L’Iran et l’accord sur le nucléaire
Ce 14 juillet 2015 était signé un accord historique à Vienne, mettant fin à une escalade de sanctions affectant l’Iran depuis 1979, année où le régime monarchique du Shah, mis en place en 1953 par les états-Unis, fut renversé. Au nom de la « lutte contre le terrorisme » ou contre « la volonté de posséder l’arme nucléaire », les sanctions ont touché, pendant plus de trente ans, l’économie iranienne.
La dernière série de sanctions s’est échelonnée entre 2006 et 2013. En novembre 2013, un premier accord provisoire a été signé à Genève, permettant de suspendre, réversiblement, certaines sanctions à partir de janvier 2014. Seize mois plus tard, et après de nombreuses discussions, l’accord de Vienne permettrait une levée très importante des sanctions économiques à partir de janvier 2016, en échange d’engagements du gouvernement iranien sur son programme nucléaire.
Vanté comme une victoire de l’Occident qui, grâce à des années de discussions et de pressions « politiques » via des sanctions économiques, serait arrivée à faire reculer l’Iran, cet accord a une histoire un peu plus complexe.
Une simple preuve par les chiffres : au cours des 8 années de la présidence d’Ahmadinejad (2005-2013), les revenus pétroliers réels ont rapporté plus du double que durant les huit années de la précédente présidence de Khatami (en Iran, une grande partie des recettes publiques provient des recettes pétrolières)1. Pourtant, malgré ces bénéfices exceptionnels, les conditions de vie des travailleurs n’ont fait que s’aggraver.
Les causes intrinsèques au régime de cette situation sont pour l’essentiel : les dépenses faramineuses pour l’appareil islamo-répressif et pour acquérir et construire certaines armes (arme nucléaire et missiles balistiques), ainsi que la gestion de l’économie par une oligarchie capitaliste ultra-corrompue.
Ainsi, l’appareil islamo-répressif permet, par la force et par la propagande islamiste, d’empêcher toute expression qui pourrait remettre en cause le régime.
Les politiques d’acquisition d’équipements nucléaires et d’expansionnisme régional permettent d’alimenter un discours « anti-impérialiste », cherchent à créer une union nationale face à une ennemi commun et donnent prétexte à la répression.
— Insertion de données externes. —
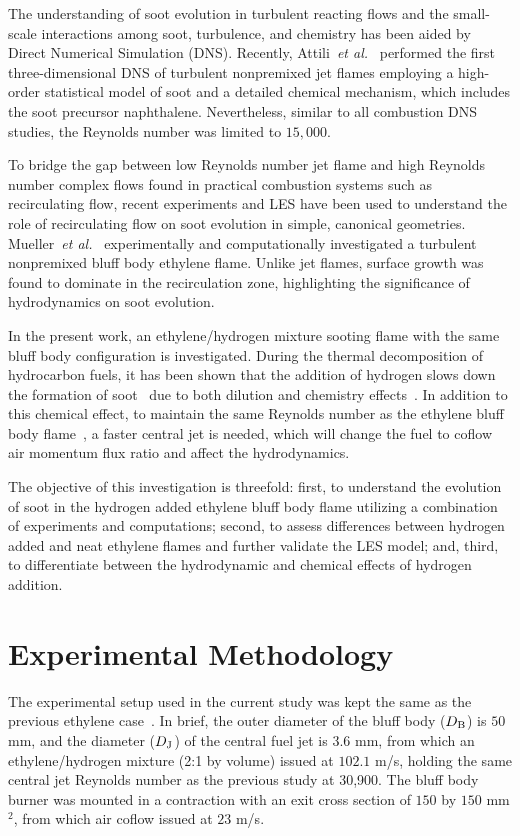 \documentclass{essci}
\begin{document}
The understanding of soot evolution in turbulent reacting flows and the small-scale interactions among soot, turbulence, and chemistry has been aided by Direct Numerical Simulation (DNS).  Recently, Attili~\emph{et al.}~\cite{attili14} performed the first three-dimensional DNS of turbulent nonpremixed jet flames employing a high-order statistical model of soot and a detailed chemical mechanism, which includes the soot precursor naphthalene.  Nevertheless, similar to all combustion DNS studies, the Reynolds number was limited to $15,000$.

To bridge the gap between low Reynolds number jet flame and high Reynolds number complex flows found in practical combustion systems such as recirculating flow, recent experiments and LES have been used to understand the role of recirculating flow on soot evolution in simple, canonical geometries.  Mueller~\emph{et al.}~\cite{mueller13} experimentally and computationally investigated a turbulent nonpremixed bluff body ethylene flame.  Unlike jet flames, surface growth was found to dominate in the recirculation zone, highlighting the significance of hydrodynamics on soot evolution.

In the present work, an ethylene/hydrogen mixture sooting flame with the same bluff body configuration is investigated.  During the thermal decomposition of hydrocarbon fuels, it has been shown that the addition of hydrogen slows down the formation of soot~\cite{tesner58} due to both dilution and chemistry effects~\cite{dearden68,du95,gulder96,guo06,zhao14}.  In addition to this chemical effect, to maintain the same Reynolds number as the ethylene bluff body flame~\cite{mueller13}, a faster central jet is needed, which will change the fuel to coflow air momentum flux ratio and affect the hydrodynamics.

The objective of this investigation is threefold: first, to understand the evolution of soot in the hydrogen added ethylene bluff body flame utilizing a combination of experiments and computations; second, to assess differences between hydrogen added and neat ethylene flames and further validate the LES model; and, third, to differentiate between the hydrodynamic and chemical effects of hydrogen addition.

\section{Experimental Methodology}

The experimental setup used in the current study was kept the same as the previous ethylene case~\cite{mueller13}.  In brief, the outer diameter of the bluff body ($D_{\rm B}$) is $50$ mm, and the diameter ($D_{\rm J}$) of the central fuel jet is $3.6$ mm, from which an ethylene/hydrogen mixture (2:1 by volume) issued at $102.1$ m/s, holding the same central jet Reynolds number as the previous study at 30,900.  The bluff body burner was mounted in a contraction with an exit cross section of $150$ by $150$ mm$^2$, from which air coflow issued at $23$ m/s.  
\end{document}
Cette politique vise à étouffer toute velléité de lutte de classe. Elle a fortement été développée par Ahamdinejad (un Pasdaran), dans un contexte de résurgence de la lutte de classe au début des années 2000.
Plus de 70% de l’économie est contrôlée par le secteur public et le secteur para-public (tenu par le corps para-militaire des Pasdaran et les fondations du Guide, ce secteur est dispensé d’imposition et de contrôle étatique). Cette structure du régime nourrit la corruption, le clientélisme et le secteur informel. Un exemple : la fondation « Imam Khomeini’s Aid Committee » redistribue en permanence des aides à 1,7 million de pauvres.2
La République islamique d’Iran est organisée autour du Guide suprême (Khamenei) qui a un rôle de chef d’Etat et détient des fondations. Les institutions comportent également un parlement, un président (Rohani, précédé par Ahmadinejad) et deux conseils, dominés par le clergé, islamique. Les Pasdaran (« Gardiens de la Révolution »), forment une force para-militaire « islamo-répressive ». A la suite de la guerre Iran-Irak, leur poids dans l’économie et au parlement est devenu de plus en plus important. Ils sont les garants des « idéaux » de la République et sont sous le contrôle du Guide suprême.
La politique d’Ahmadinejad a accentué la crise : la réforme des subventions de certains produits a entraîné une inflation importante, le plan concernant l’immobilier a accru la spéculation immobilière, le choix, face aux sanctions, d’importer certains biens lucratifs plutôt que des biens nécessaires a notamment entraîné un manque de médicaments...

Caricature des membres du parlement iranien, lors de leur vote sur l’interdiction de la contraception permanente volontaire et la restriction de l’accès des femmes au contrôle des naissances. L’auteur, Atena Farghadani, a été condamnée à plus de 12 ans de prisons en mai 2015 pour ses caricatures.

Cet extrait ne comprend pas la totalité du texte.